De betaalbaarheid van een geliberaliseerde huurwoning is de afgelopen jaren relatief stabiel gebleven. Er is echter wel sprake van een krappe markt. Met name het middeldure segment kent een hoge vraag en een beperkt aanbod. Dit leidt tot stijgende huurprijzen en steeds kleinere appartementen. Dit blijkt uit het rapport “Huurwoningmarkt rapport H1 2018” van MVGM Vastgoedtaxaties.
Huurprijzen stijgen en appartementen worden kleiner
In de eerste zes maanden van 2018 is de mediane huurprijs op de geliberaliseerde huurwoningmarkt met 4,1% gestegen tot €9,56 per m². De mediane huurprijs bedroeg €930 per maand, de stijging van de absolute maandelijkse huurprijs is met 2,2% echter minder sterk dan de stijging van de prijs per m². Dit wordt onder andere veroorzaakt doordat huurwoningen steeds kleiner worden. Aan de ene kant zijn nieuwbouwappartementen gemiddeld gezien kleiner geworden en aan de andere kant zijn veel bestaande woningen en appartementen opgesplitst in meerdere kleinere eenheden.
Inkomensgroei zorgt voor licht verbeterde betaalbaarheid
Ondanks dat de huurprijzen gestegen zijn is de betaalbaarheid van een huurwoning de laatste tijd niet achteruit gegaan. Naast een stijging van de huurprijzen liet het besteedbaar inkomen ook een stijging zien. Tussen 2014 en 2018 zijn de inkomens gemiddeld zelfs iets harder gestegen dan de mediane maandelijkse huurprijs. Het percentage van het besteedbaar inkomen dat aan de huur van een woning word besteed is gedaald van 40% in 2013, tot 38% in de eerste helft van 2018. Roger Felix, Directeur van MVGM Vastgoedtaxaties: “Een dak boven het hoofd is een eerste levensbehoefte, daarom is een stijging van de huurprijs altijd een gevoelig onderwerp. De groei van de kosten moet in verhouding worden gezien met de groei van de baten om tot een genuanceerd en eerlijk beeld van de markt te komen. Ondanks de licht verbeterde betaalbaarheid kreeg een woninghuurder in de eerste helft van 2018 voor hetzelfde geld echter wel 7 m² minder woonruimte dan in 2014.”

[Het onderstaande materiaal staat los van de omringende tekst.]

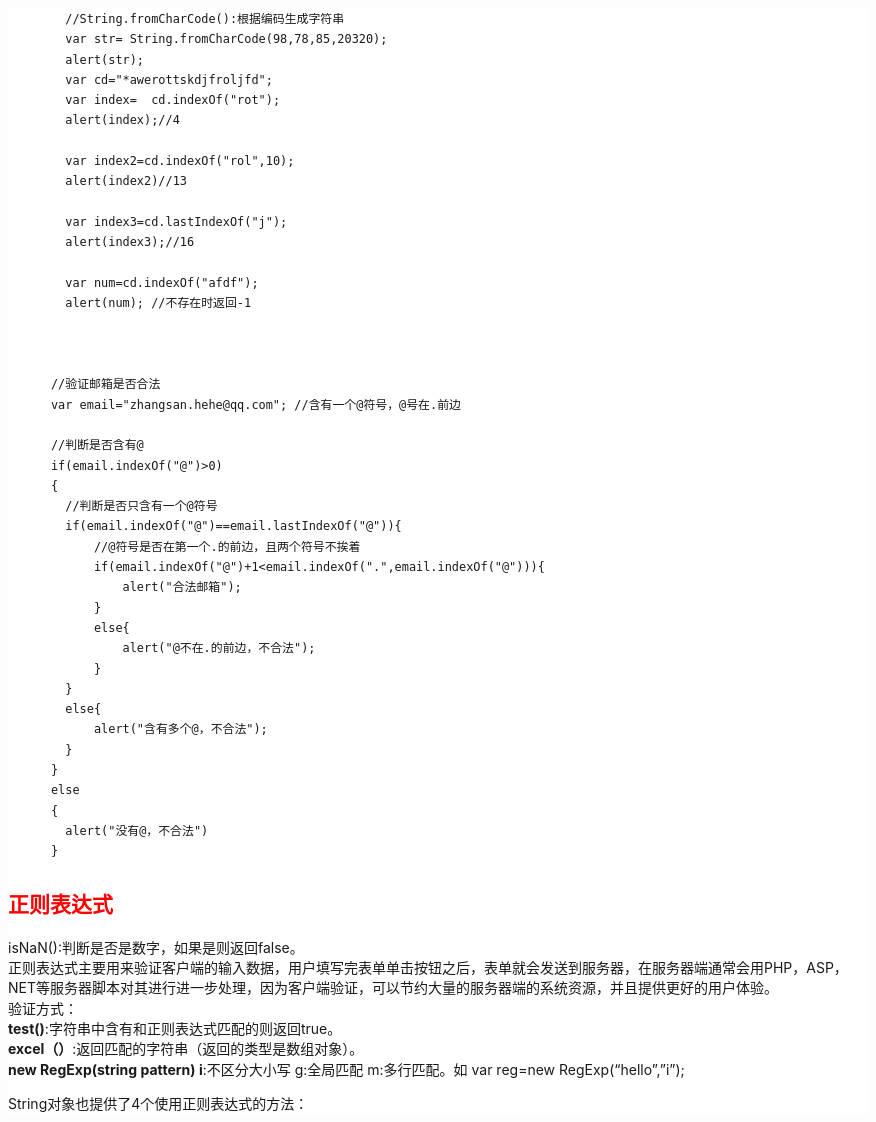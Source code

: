             //String.fromCharCode():根据编码生成字符串
            var str= String.fromCharCode(98,78,85,20320);
            alert(str);
			var cd="*awerottskdjfroljfd";
			var index=  cd.indexOf("rot");
			alert(index);//4
			
			var index2=cd.indexOf("rol",10);
			alert(index2)//13
			
			var index3=cd.lastIndexOf("j");
			alert(index3);//16
			
			var num=cd.indexOf("afdf");
			alert(num); //不存在时返回-1
		  


          //验证邮箱是否合法
		  var email="zhangsan.hehe@qq.com"; //含有一个@符号，@号在.前边
		  
		  //判断是否含有@
		  if(email.indexOf("@")>0)
		  {
		  	//判断是否只含有一个@符号
		  	if(email.indexOf("@")==email.lastIndexOf("@")){
		  		//@符号是否在第一个.的前边，且两个符号不挨着
		  		if(email.indexOf("@")+1<email.indexOf(".",email.indexOf("@"))){
		  			alert("合法邮箱");
		  		}
		  		else{
		  			alert("@不在.的前边，不合法");
		  		}
		  	}
		  	else{
		  		alert("含有多个@，不合法");
		  	}
		  }
		  else
		  {
		  	alert("没有@，不合法")
		  }
		  
		  
## <font color=red>正则表达式</font> ##
isNaN():判断是否是数字，如果是则返回false。   
正则表达式主要用来验证客户端的输入数据，用户填写完表单单击按钮之后，表单就会发送到服务器，在服务器端通常会用PHP，ASP，NET等服务器脚本对其进行进一步处理，因为客户端验证，可以节约大量的服务器端的系统资源，并且提供更好的用户体验。   
验证方式：   
**test()**:字符串中含有和正则表达式匹配的则返回true。   
**excel（）**:返回匹配的字符串（返回的类型是数组对象）。  
**new RegExp(string pattern) i**:不区分大小写  g:全局匹配   m:多行匹配。如 var reg=new RegExp(“hello”,”i”);  
                
String对象也提供了4个使用正则表达式的方法：  
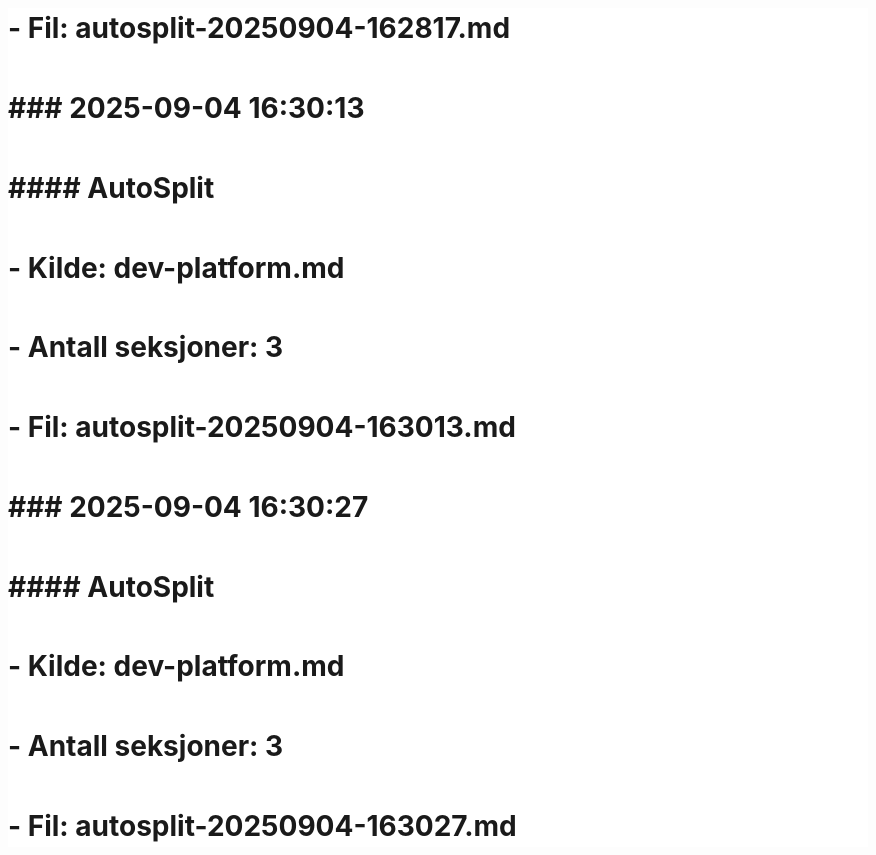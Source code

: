 # \- Fil: autosplit-20250904-162817.md

#

#

#

#

# \### 2025-09-04 16:30:13

# \#### AutoSplit

# \- Kilde: dev-platform.md

# \- Antall seksjoner: 3

# \- Fil: autosplit-20250904-163013.md

#

#

#

#

# \### 2025-09-04 16:30:27

# \#### AutoSplit

# \- Kilde: dev-platform.md

# \- Antall seksjoner: 3

# \- Fil: autosplit-20250904-163027.md

#

#

#
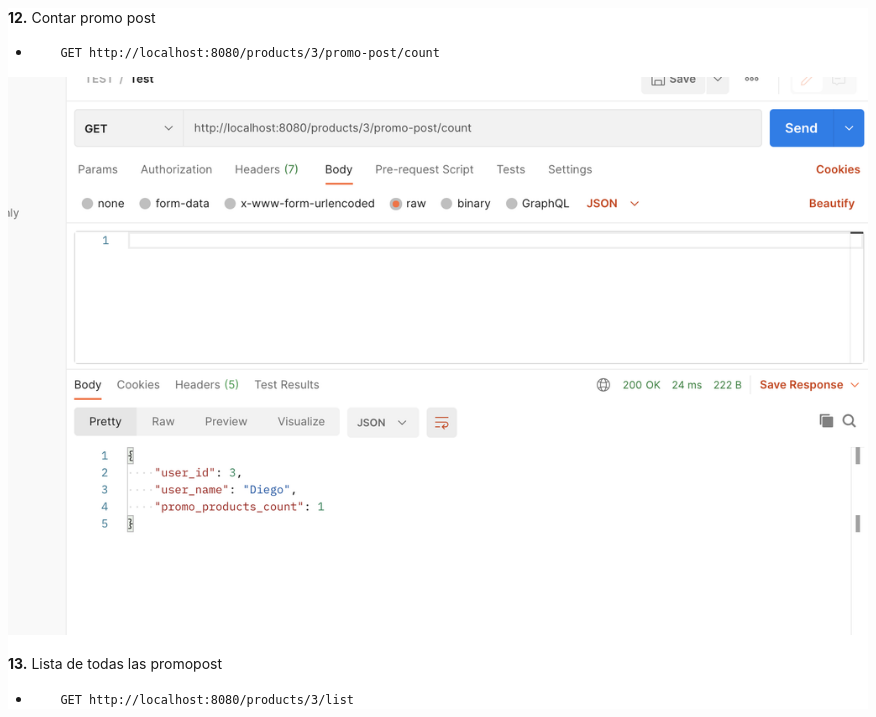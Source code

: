 **12.** Contar promo post

-         GET http://localhost:8080/products/3/promo-post/count
![img](16.png)

**13.** Lista de todas las promopost

-         GET http://localhost:8080/products/3/list
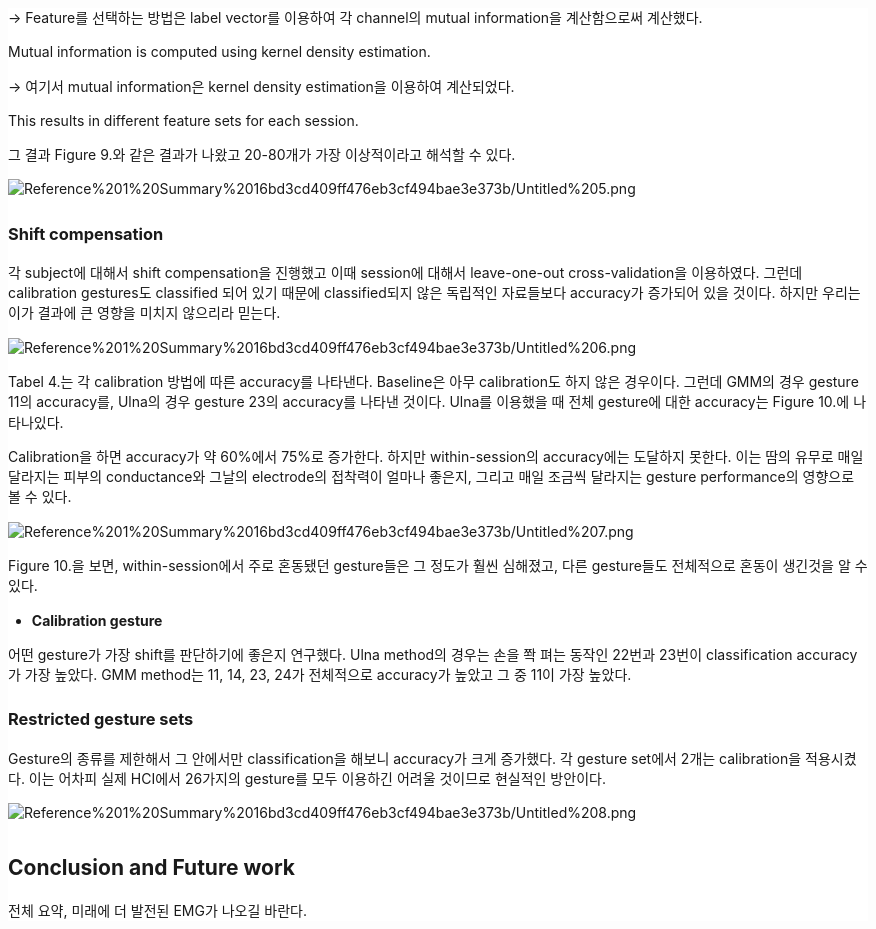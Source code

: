 → Feature를 선택하는 방법은 label vector를 이용하여 각 channel의 mutual information을 계산함으로써 계산했다.

Mutual information is computed using kernel density estimation. 

→ 여기서 mutual information은 kernel density estimation을 이용하여 계산되었다.

This results in different feature sets for each session.

그 결과 Figure 9.와 같은 결과가 나왔고 20-80개가 가장 이상적이라고 해석할 수 있다.

![Reference%201%20Summary%2016bd3cd409ff476eb3cf494bae3e373b/Untitled%205.png](Reference%201%20Summary%2016bd3cd409ff476eb3cf494bae3e373b/Untitled%205.png)

### Shift compensation

각 subject에 대해서 shift compensation을 진행했고 이때 session에 대해서 leave-one-out cross-validation을 이용하였다. 그런데 calibration gestures도 classified 되어 있기 때문에 classified되지 않은 독립적인 자료들보다 accuracy가 증가되어 있을 것이다. 하지만 우리는 이가 결과에 큰 영향을 미치지 않으리라 믿는다.

![Reference%201%20Summary%2016bd3cd409ff476eb3cf494bae3e373b/Untitled%206.png](Reference%201%20Summary%2016bd3cd409ff476eb3cf494bae3e373b/Untitled%206.png)

Tabel 4.는 각 calibration 방법에 따른 accuracy를 나타낸다. Baseline은 아무 calibration도 하지 않은 경우이다. 그런데 GMM의 경우 gesture 11의 accuracy를, Ulna의 경우 gesture 23의 accuracy를 나타낸 것이다. Ulna를 이용했을 때 전체 gesture에 대한 accuracy는 Figure 10.에 나타나있다.

Calibration을 하면 accuracy가 약 60%에서 75%로 증가한다. 하지만 within-session의 accuracy에는 도달하지 못한다. 이는  땀의 유무로 매일 달라지는 피부의 conductance와 그날의 electrode의 접착력이 얼마나 좋은지, 그리고 매일 조금씩 달라지는 gesture performance의 영향으로 볼 수 있다. 

![Reference%201%20Summary%2016bd3cd409ff476eb3cf494bae3e373b/Untitled%207.png](Reference%201%20Summary%2016bd3cd409ff476eb3cf494bae3e373b/Untitled%207.png)

Figure 10.을 보면, within-session에서 주로 혼동됐던 gesture들은 그 정도가 훨씬 심해졌고, 다른 gesture들도 전체적으로 혼동이 생긴것을 알 수 있다.

- **Calibration gesture**

어떤 gesture가 가장 shift를 판단하기에 좋은지 연구했다. Ulna method의 경우는 손을 쫙 펴는 동작인 22번과 23번이 classification accuracy가 가장 높았다. GMM method는 11, 14, 23, 24가 전체적으로 accuracy가 높았고 그 중 11이 가장 높았다.

### Restricted gesture sets

Gesture의 종류를 제한해서 그 안에서만 classification을 해보니 accuracy가 크게 증가했다. 각 gesture set에서 2개는 calibration을 적용시켰다. 이는 어차피 실제 HCI에서 26가지의 gesture를 모두 이용하긴 어려울 것이므로 현실적인 방안이다.

![Reference%201%20Summary%2016bd3cd409ff476eb3cf494bae3e373b/Untitled%208.png](Reference%201%20Summary%2016bd3cd409ff476eb3cf494bae3e373b/Untitled%208.png)

## Conclusion and Future work

전체 요약, 미래에 더 발전된 EMG가 나오길 바란다.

Middeldure huurwoningen worden snel verhuurd en aanbod daalt
Dat de betaalbaarheid relatief stabiel is gebleven betekent echter niet dat er geen knelpunten zijn op de geliberaliseerde huurwoningmarkt. Het grootste knelpunt is het tekort aan betaalbare huurwoningen in de grote steden. Het aanbod van geliberaliseerde huurwoningen is het afgelopen jaar met ruim 18% toegenomen. Dit komt echter volledig op het conto van het duurdere segment. In het segment van €710 tot €1.000 (middeldure huur) is het aanbod licht gedaald. Gekeken naar de vier grote steden blijkt dat het aanbod van middeldure huurwoningen met bijna 15% is afgenomen in een jaar tijd, terwijl het aantal huurwoningen boven de €1.000 met ruim 40% toenam.
Middeldure huurwoningen worden gemiddeld ook sneller verhuurd dan huurwoningen met een huurprijs van meer dan €1.000 per maand. In de grote steden is dit verschil het grootst, hier wordt een middeldure huurwoning ruim 25% sneller verhuurd dan een huurwoning in het duurdere segment.
Aanbod van middeldure huurwoningen moet worden vergroot
Een betaalbare huurwoning wordt steeds moeilijker vindbaar. Met name voor starters in de grote steden is dit een groot probleem. Een woning van meer dan €1.000 per maand kunnen ze niet betalen. Om toch een woning te vinden zullen starters een woning moeten delen met vrienden of moeten ze uitwijken naar locaties waar woningen nog betaalbaar zijn. Wonen in de stad moet voor starters betaalbaar blijven. Om ook deze groep te kunnen huisvesten zullen er snel extra middeldure huurwoningen moeten worden gerealiseerd en de doorstroming op de woningmarkt zal bevorderd moeten worden.